Collected data:

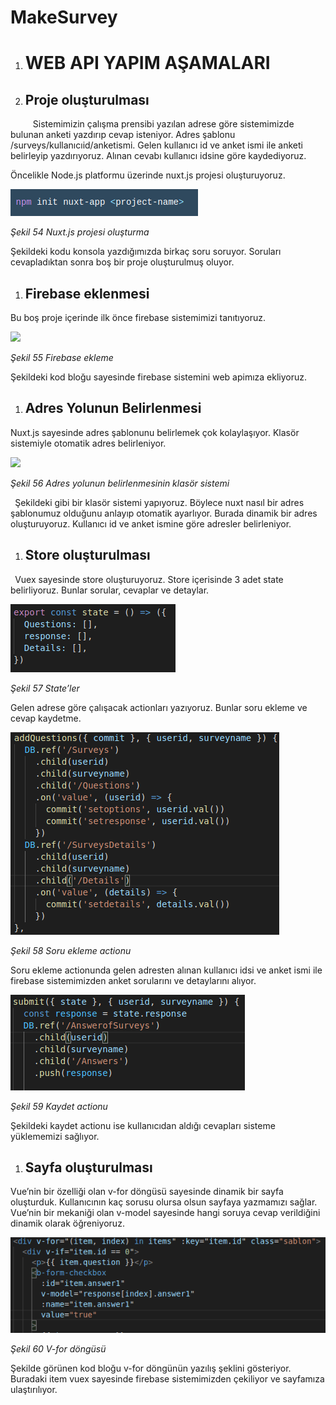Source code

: # MakeSurvey

1. # **WEB API YAPIM AŞAMALARI**

1. ## **Proje oluşturulması**
`     `Sistemimizin çalışma prensibi yazılan adrese göre sistemimizde bulunan anketi yazdırıp cevap isteniyor. Adres şablonu /surveys/kullanıcıid/anketismi. Gelen kullanıcı id ve anket ismi ile anketi belirleyip yazdırıyoruz. Alınan cevabı kullanıcı idsine göre kaydediyoruz.

Öncelikle Node.js platformu üzerinde nuxt.js projesi oluşturuyoruz. 

![](Aspose.Words.fea9e3b5-880d-441c-b546-da54c98eab66.060.png)

*Şekil 54 Nuxt.js projesi oluşturma*

Şekildeki kodu konsola yazdığımızda birkaç soru soruyor. Soruları cevapladıktan sonra boş bir proje oluşturulmuş oluyor.  
1. ## **Firebase eklenmesi**
Bu boş proje içerinde ilk önce firebase sistemimizi tanıtıyoruz.

![](Aspose.Words.fea9e3b5-880d-441c-b546-da54c98eab66.061.png)

*Şekil 55 Firebase ekleme*

Şekildeki kod bloğu sayesinde firebase sistemini web apimıza ekliyoruz.

1. ## **Adres Yolunun Belirlenmesi**
Nuxt.js sayesinde adres şablonunu belirlemek çok kolaylaşıyor. Klasör sistemiyle otomatik adres belirleniyor.

![](Aspose.Words.fea9e3b5-880d-441c-b546-da54c98eab66.062.png)

*Şekil 56 Adres yolunun belirlenmesinin klasör sistemi*

` `Şekildeki gibi bir klasör sistemi yapıyoruz. Böylece nuxt nasıl bir adres şablonumuz olduğunu anlayıp otomatik ayarlıyor. Burada dinamik bir adres oluşturuyoruz. Kullanıcı id ve anket ismine göre adresler belirleniyor.
1. ## **Store oluşturulması**
` `Vuex sayesinde store oluşturuyoruz. Store içerisinde 3 adet state belirliyoruz. Bunlar sorular, cevaplar ve detaylar.

![](Aspose.Words.fea9e3b5-880d-441c-b546-da54c98eab66.063.png)

*Şekil 57 State’ler*

Gelen adrese göre çalışacak actionları yazıyoruz. Bunlar soru ekleme ve cevap kaydetme.

![](Aspose.Words.fea9e3b5-880d-441c-b546-da54c98eab66.064.png)

*Şekil 58 Soru ekleme actionu*

Soru ekleme actionunda gelen adresten alınan kullanıcı idsi ve anket ismi ile firebase sistemimizden anket sorularını ve detaylarını alıyor.

![](Aspose.Words.fea9e3b5-880d-441c-b546-da54c98eab66.065.png)

*Şekil 59 Kaydet actionu*

Şekildeki kaydet actionu ise kullanıcıdan aldığı cevapları sisteme yüklememizi sağlıyor.
1. ## **Sayfa oluşturulması** 
Vue’nin bir özelliği olan v-for döngüsü sayesinde dinamik bir sayfa oluşturduk. Kullanıcının kaç sorusu olursa olsun sayfaya yazmamızı sağlar. Vue’nin bir mekaniği olan v-model sayesinde hangi soruya cevap verildiğini dinamik olarak öğreniyoruz.

![](Aspose.Words.fea9e3b5-880d-441c-b546-da54c98eab66.066.png)

*Şekil 60 V-for döngüsü*

Şekilde görünen kod bloğu v-for döngünün yazılış şeklini gösteriyor. Buradaki item vuex sayesinde firebase sistemimizden çekiliyor ve sayfamıza ulaştırılıyor. 
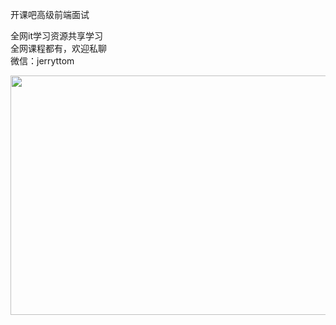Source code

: 开课吧高级前端面试

全网it学习资源共享学习<br>全网课程都有，欢迎私聊<br>微信：jerryttom<br>

<img decoding="async" class="size-full wp-image-3147" src="http://xuancheng9.oss-cn-guangzhou.aliyuncs.com//2023/01/2023012213421953.png" alt="" width="900" height="383">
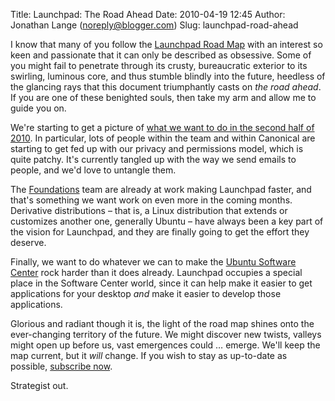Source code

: Title: Launchpad: The Road Ahead
Date: 2010-04-19 12:45
Author: Jonathan Lange (noreply@blogger.com)
Slug: launchpad-road-ahead

I know that many of you follow the [Launchpad Road
Map](https://dev.launchpad.net/RoadMap) with an interest so keen and
passionate that it can only be described as obsessive. Some of you might
fail to penetrate through its crusty, bureaucratic exterior to its
swirling, luminous core, and thus stumble blindly into the future,
heedless of the glancing rays that this document triumphantly casts on
*the road ahead*. If you are one of these benighted souls, then take my
arm and allow me to guide you on.

<div>

We're starting to get a picture of [what we want to do in the second
half of 2010](https://dev.launchpad.net/RoadMap#road-ahead). In
particular, lots of people within the team and within Canonical are
starting to get fed up with our privacy and permissions model, which is
quite patchy. It's currently tangled up with the way we send emails to
people, and we'd love to untangle them.

</div>

<div>

The [Foundations](http://launchpad.net/launchpad-foundations) team are
already at work making Launchpad faster, and that's something we want
work on even more in the coming months. Derivative distributions – that
is, a Linux distribution that extends or customizes another one,
generally Ubuntu – have always been a key part of the vision for
Launchpad, and they are finally going to get the effort they deserve.

</div>

<div>

Finally, we want to do whatever we can to make the [Ubuntu Software
Center](https://wiki.ubuntu.com/SoftwareCenter) rock harder than it does
already. Launchpad occupies a special place in the Software Center
world, since it can help make it easier to get applications for your
desktop *and* make it easier to develop those applications.

</div>

<div>

Glorious and radiant though it is, the light of the road map shines onto
the ever-changing territory of the future. We might discover new twists,
valleys might open up before us, vast emergences could … emerge. We'll
keep the map current, but it *will* change. If you wish to stay as
up-to-date as possible, [subscribe
now](https://dev.launchpad.net/RoadMap?action=subscribe).

</div>

<div>

Strategist out.

</div>
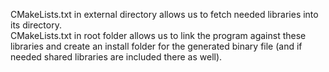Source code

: CMakeLists.txt in external directory allows us to fetch needed libraries into its directory.<br>
CMakeLists.txt in root folder allows us to link the program against these libraries and create an install folder for the generated binary file (and if needed shared libraries are included there as well). 
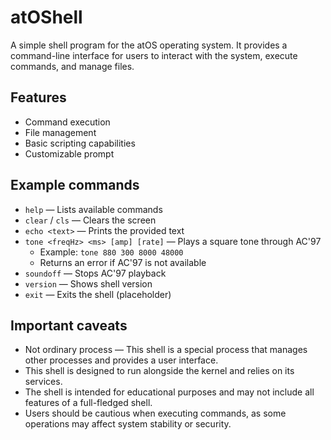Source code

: # atOShell

A simple shell program for the atOS operating system.
It provides a command-line interface for users to interact with the system, execute commands, and manage files.

## Features
- Command execution
- File management
- Basic scripting capabilities
- Customizable prompt

## Example commands

- `help` — Lists available commands
- `clear` / `cls` — Clears the screen
- `echo <text>` — Prints the provided text
- `tone <freqHz> <ms> [amp] [rate]` — Plays a square tone through AC'97
  - Example: `tone 880 300 8000 48000`
  - Returns an error if AC'97 is not available
- `soundoff` — Stops AC'97 playback
- `version` — Shows shell version
- `exit` — Exits the shell (placeholder)

## Important caveats
- Not ordinary process — This shell is a special process that manages other processes and provides a user interface.
- This shell is designed to run alongside the kernel and relies on its services.
- The shell is intended for educational purposes and may not include all features of a full-fledged shell.
- Users should be cautious when executing commands, as some operations may affect system stability or security.

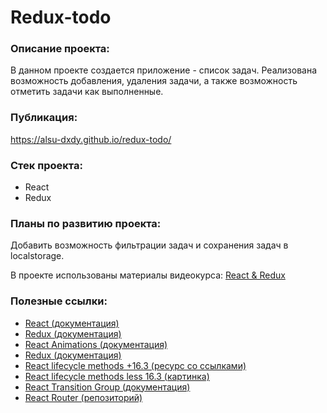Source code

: #  Redux-todo

### Описание проекта:
В данном проекте создается приложение - список задач. Реализована возможность добавления, удаления задачи, а также возможность отметить задачи как выполненные. 

### Публикация:
https://alsu-dxdy.github.io/redux-todo/

### Стек проекта:
- React
- Redux

### Планы по развитию проекта:
Добавить возможность фильтрации задач и сохранения задач в localstorage.

В проекте использованы материалы видеокурса:
[React & Redux](https://youtu.be/2vujABNBFAY)

### Полезные ссылки:
- [React (документация)](https://reactjs.org/docs/getting-started.html)
- [Redux (документация)](https://redux.js.org/)
- [React Animations (документация)](https://reactcommunity.org/react-transition-group/)
- [Redux (документация)](https://redux.js.org/)
- [React lifecycle methods +16.3 (ресурс со ссылками)](http://projects.wojtekmaj.pl/react-lifecycle-methods-diagram/)
- [React lifecycle methods less 16.3 (картинка)](https://webjustify.com/wp-content/uploads/2018/04/component-lifecycle.png)
- [React Transition Group (документация)](https://reactcommunity.org/react-transition-group/)
- [React Router (репозиторий)](https://github.com/ReactTraining/react-router)



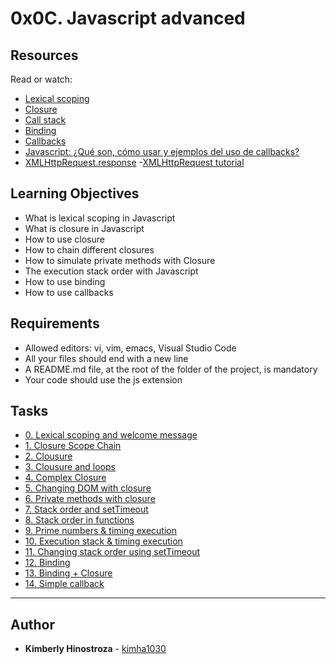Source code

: # 0x0C. Javascript advanced

## Resources

Read or watch:

- [Lexical scoping](https://javascript.info/closure)
- [Closure](https://www.w3schools.com/js/js_function_closures.asp)
- [Call stack](https://developer.mozilla.org/en-US/docs/Glossary/Call_stack)
- [Binding](https://javascript.info/bind)
- [Callbacks](https://javascript.info/callbacks)
- [Javascript: ¿Qué son, cómo usar y ejemplos del uso de callbacks?](https://anexsoft.com/javascript-que-son-como-usar-y-ejemplos-del-uso-de-callbacks)
- [XMLHttpRequest.response](https://developer.mozilla.org/en-US/docs/Web/API/XMLHttpRequest/response) -[XMLHttpRequest tutorial](https://zetcode.com/javascript/xmlhttprequest/)

## Learning Objectives

- What is lexical scoping in Javascript
- What is closure in Javascript
- How to use closure
- How to chain different closures
- How to simulate private methods with Closure
- The execution stack order with Javascript
- How to use binding
- How to use callbacks

## Requirements

- Allowed editors: vi, vim, emacs, Visual Studio Code
- All your files should end with a new line
- A README.md file, at the root of the folder of the project, is mandatory
- Your code should use the js extension

## Tasks

- [0. Lexical scoping and welcome message](./0-welcome.js)
- [1. Closure Scope Chain](./1-nested_functions.js)
- [2. Clousure](./2-function_me.js)
- [3. Clousure and loops](./3-classrooms.js)
- [4. Complex Closure](./4-math.js)
- [5. Changing DOM with closure](./5-mode.js)
- [6. Private methods with closure](./6-hogwarts.js)
- [7. Stack order and setTimeout](./7-timeout.js)
- [8. Stack order in functions](./8-payments.js)
- [9. Prime numbers & timing execution](./9-prime.js)
- [10. Execution stack & timing execution](./10-prime.js)
- [11. Changing stack order using setTimeout](./11-prime.js)
- [12. Binding](./12-room_area.js)
- [13. Binding + Closure ](./13-bind_user.js)
- [14. Simple callback](./14-wikipedia.js)

---

## Author

- **Kimberly Hinostroza** - [kimha1030](https://github.com/kimha1030)
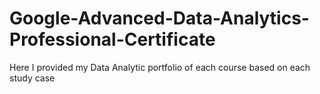 # Google-Advanced-Data-Analytics-Professional-Certificate
Here I provided my Data Analytic portfolio of each course based on each study case

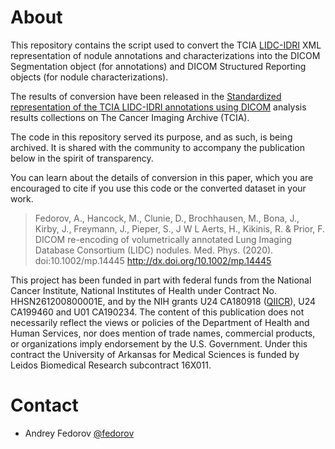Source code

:# About

This repository contains the script used to convert the TCIA
[LIDC-IDRI](https://wiki.cancerimagingarchive.net/display/Public/LIDC-IDRI)
XML representation of nodule annotations and characterizations into the DICOM
Segmentation object (for annotations) and DICOM Structured Reporting objects
(for nodule characterizations).

The results of conversion have been released in the [Standardized representation of the TCIA LIDC-IDRI annotations using DICOM](https://wiki.cancerimagingarchive.net/display/DOI/Standardized+representation+of+the+TCIA+LIDC-IDRI+annotations+using+DICOM) analysis results collections on The Cancer Imaging Archive (TCIA). 

The code in this repository served its purpose, and as such, is being archived. It is shared with the community to accompany the publication below in the spirit of transparency. 

You can learn about the details of conversion in this paper, which you are encouraged to cite if you use this code or the converted dataset in your work.

> Fedorov, A., Hancock, M., Clunie, D., Brochhausen, M., Bona, J., Kirby, J., Freymann, J., Pieper, S., J W L Aerts, H., Kikinis, R. & Prior, F. DICOM re-encoding of volumetrically annotated Lung Imaging Database Consortium (LIDC) nodules. Med. Phys. (2020). doi:10.1002/mp.14445 http://dx.doi.org/10.1002/mp.14445

This project has been funded in part with federal funds from the National Cancer Institute, National Institutes of Health under Contract No. HHSN261200800001E, and by the NIH grants U24 CA180918 ([QIICR](http://qiicr.org)), U24 CA199460 and U01 CA190234. The content of this publication does not necessarily reflect the views or policies of the Department of Health and Human Services, nor does mention of trade names, commercial products, or organizations imply endorsement by the U.S. Government. Under this contract the University of Arkansas for Medical Sciences is funded by Leidos Biomedical Research subcontract 16X011.

# Contact

* Andrey Fedorov [@fedorov](https://fedorov.github.com)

**ASSIGNED TASK**: There is a line with "Date: 2010-04-19 12:45" and a line with "Glorious and radiant" above. Copy exactly those two lines and all lines between them, with nothing else.

**SOLVED PROBLEM**:
Date: 2010-04-19 12:45
Author: Jonathan Lange (noreply@blogger.com)
Slug: launchpad-road-ahead

I know that many of you follow the [Launchpad Road
Map](https://dev.launchpad.net/RoadMap) with an interest so keen and
passionate that it can only be described as obsessive. Some of you might
fail to penetrate through its crusty, bureaucratic exterior to its
swirling, luminous core, and thus stumble blindly into the future,
heedless of the glancing rays that this document triumphantly casts on
*the road ahead*. If you are one of these benighted souls, then take my
arm and allow me to guide you on.

<div>

We're starting to get a picture of [what we want to do in the second
half of 2010](https://dev.launchpad.net/RoadMap#road-ahead). In
particular, lots of people within the team and within Canonical are
starting to get fed up with our privacy and permissions model, which is
quite patchy. It's currently tangled up with the way we send emails to
people, and we'd love to untangle them.

</div>

<div>

The [Foundations](http://launchpad.net/launchpad-foundations) team are
already at work making Launchpad faster, and that's something we want
work on even more in the coming months. Derivative distributions – that
is, a Linux distribution that extends or customizes another one,
generally Ubuntu – have always been a key part of the vision for
Launchpad, and they are finally going to get the effort they deserve.

</div>

<div>

Finally, we want to do whatever we can to make the [Ubuntu Software
Center](https://wiki.ubuntu.com/SoftwareCenter) rock harder than it does
already. Launchpad occupies a special place in the Software Center
world, since it can help make it easier to get applications for your
desktop *and* make it easier to develop those applications.

</div>

<div>

Glorious and radiant though it is, the light of the road map shines onto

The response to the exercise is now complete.